Just look at London 2012 and an Olympic Stadium that has been so problematic it was leased to West Ham in a deal that costs the taxpayer £100,000 per match and that UK Athletics is now looking to sell.

For the Qataris, legacy has been so important that it was even included in the longwinded title of its organising group: The Supreme Committee for Delivery & Legacy.

The country, which is roughly the size of Yorkshire, built seven brand new stadiums, a new metro system, a new airport and upgraded highways. Logistically, the last four weeks have proven it can host a streamlined World Cup and, with the destination of the 2036 Olympics soon to be decided, there is an appetite for more.

More from Football

Yet Qatar’s legacy has been complicated by a backlash, mainly from the West, centring around the abuses of migrant workers who built the tournament infrastructure and the fact same-sex relationships are criminalised.

To learn what could lie beyond Qatar 2022, I met with Nasser Al-Khori, executive director of Generation Amazing, an arm of the SC that says it is using football as a catalyst for social change in the years before and beyond the World Cup.

“All these stadiums were built in the early stages to be repurposed post World Cup and it’s not an afterthought,” Al-Khori says. “Qatar learned from a lot of mistakes of other host countries, whether it was Russia, Brazil, there were a lot of these white elephants and stadiums left behind in Brazil and a lot of maintenance fees the government had to put up.

“With us it’s been the opposite. Those conversations before designing the stadiums to understand the needs of the communities was addressed at the very early stages. All of them will be repurposed. That legacy in terms of infrastructure, it was always part of the beginning before we built the stadiums.”

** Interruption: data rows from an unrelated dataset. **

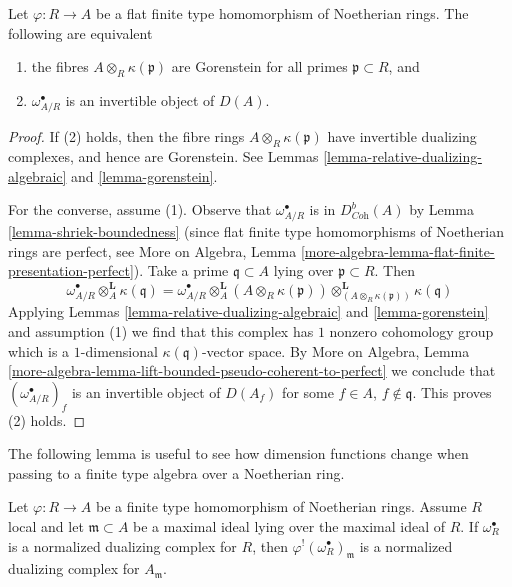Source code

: \begin{lemma}
\label{lemma-gorenstein-shriek}
Let $\varphi : R \to A$ be a flat finite type homomorphism of Noetherian rings.
The following are equivalent
\begin{enumerate}
\item the fibres $A \otimes_R \kappa(\mathfrak p)$ are Gorenstein
for all primes $\mathfrak p \subset R$, and
\item $\omega_{A/R}^\bullet$ is an invertible object of $D(A)$.
\end{enumerate}
\end{lemma}

\begin{proof}
If (2) holds, then the fibre rings $A \otimes_R \kappa(\mathfrak p)$
have invertible dualizing complexes, and hence are Gorenstein.
See Lemmas \ref{lemma-relative-dualizing-algebraic} and \ref{lemma-gorenstein}.

\medskip\noindent
For the converse, assume (1).
Observe that $\omega_{A/R}^\bullet$ is in $D^b_{\textit{Coh}}(A)$
by Lemma \ref{lemma-shriek-boundedness} (since flat finite type homomorphisms
of Noetherian rings are perfect, see 
More on Algebra, Lemma
\ref{more-algebra-lemma-flat-finite-presentation-perfect}).
Take a prime $\mathfrak q \subset A$ lying over $\mathfrak p \subset R$.
Then
$$
\omega_{A/R}^\bullet \otimes_A^\mathbf{L} \kappa(\mathfrak q) =
\omega_{A/R}^\bullet \otimes_A^\mathbf{L}
(A \otimes_R \kappa(\mathfrak p))
\otimes_{(A \otimes_R \kappa(\mathfrak p))}^\mathbf{L}
\kappa(\mathfrak q)
$$
Applying Lemmas \ref{lemma-relative-dualizing-algebraic} and
\ref{lemma-gorenstein} and assumption (1) we find that this complex has $1$
nonzero cohomology group which is a $1$-dimensional
$\kappa(\mathfrak q)$-vector space. By
More on Algebra, Lemma
\ref{more-algebra-lemma-lift-bounded-pseudo-coherent-to-perfect}
we conclude that $(\omega_{A/R}^\bullet)_f$ is an invertible
object of $D(A_f)$ for some $f \in A$, $f \not \in \mathfrak q$.
This proves (2) holds.
\end{proof}

\noindent
The following lemma is useful to see how dimension functions change
when passing to a finite type algebra over a Noetherian ring.

\begin{lemma}
\label{lemma-shriek-normalized}
Let $\varphi : R \to A$ be a finite type homomorphism of Noetherian rings.
Assume $R$ local and let $\mathfrak m \subset A$ be a maximal
ideal lying over the maximal ideal of $R$. If $\omega_R^\bullet$
is a normalized dualizing complex for $R$, then
$\varphi^!(\omega_R^\bullet)_\mathfrak m$ is a normalized
dualizing complex for $A_\mathfrak m$.
\end{lemma}

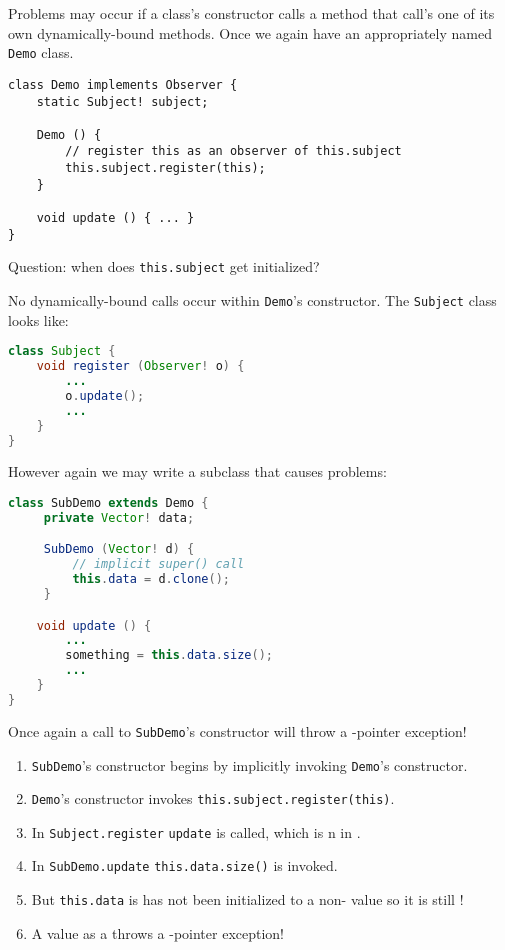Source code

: \documentclass{article}
\begin{document}
\begin{example}
  Problems may occur if a class's constructor calls a method that call's one of its own dynamically-bound methods.
  Once we again have an appropriately named \texttt{Demo} class.
\begin{lstlisting}
class Demo implements Observer {
    static Subject! subject;

    Demo () {
        // register this as an observer of this.subject
        this.subject.register(this);
    }

    void update () { ... }
}
\end{lstlisting}
  Question: when does \texttt{this.subject} get initialized?

  No dynamically-bound calls occur within \texttt{Demo}'s constructor.
  The \texttt{Subject} class looks like:
\begin{lstlisting}[language=Java]
class Subject {
    void register (Observer! o) {
        ...
        o.update();
        ...
    }
}
\end{lstlisting}
  However again we may write a subclass that causes problems:
\begin{lstlisting}[language=Java]
class SubDemo extends Demo {
     private Vector! data;

     SubDemo (Vector! d) {
         // implicit super() call
         this.data = d.clone();
     }

    void update () {
        ...
        something = this.data.size();
        ...
    }
}
\end{lstlisting}
  Once again a call to \texttt{SubDemo}'s constructor will throw a \cringe{}-pointer exception!
  \begin{enumerate}
  \item \texttt{SubDemo}'s constructor begins by implicitly invoking \texttt{Demo}'s constructor.
  \item \texttt{Demo}'s constructor invokes \texttt{this.subject.register(this)}.
  \item In \texttt{Subject.register} \texttt{update} is called, which is \override{}n in .
  \item In \texttt{SubDemo.update} \texttt{this.data.size()} is invoked.
  \item But \texttt{this.data} is has not been initialized to a non-\cringe{} value so it is still \cringe{}!
  \item A \cringe{} value as a \receiver{} throws a \cringe{}-pointer exception!
  \end{enumerate}
\end{example}
\end{document}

The plan, Al-Khori explains, is for each stadium to service its local community. Al Thumama will provide a venue for weddings, funerals and communal events. Al Janoub will be shared by two Qatari clubs. The area around Ahmed Bin Ali Stadium is home to a large South East Asian community who will get a new cricket facility.

“There was conversations with them to understand how they could be part of the stadium, post tournament,” Al-Khori says. “They said we don’t really have a cricket pitch and we realised there is no cricket around. You’ll see it in Ahmed Bin Ali, it’s a circular cricket pitch. That will be for that community.”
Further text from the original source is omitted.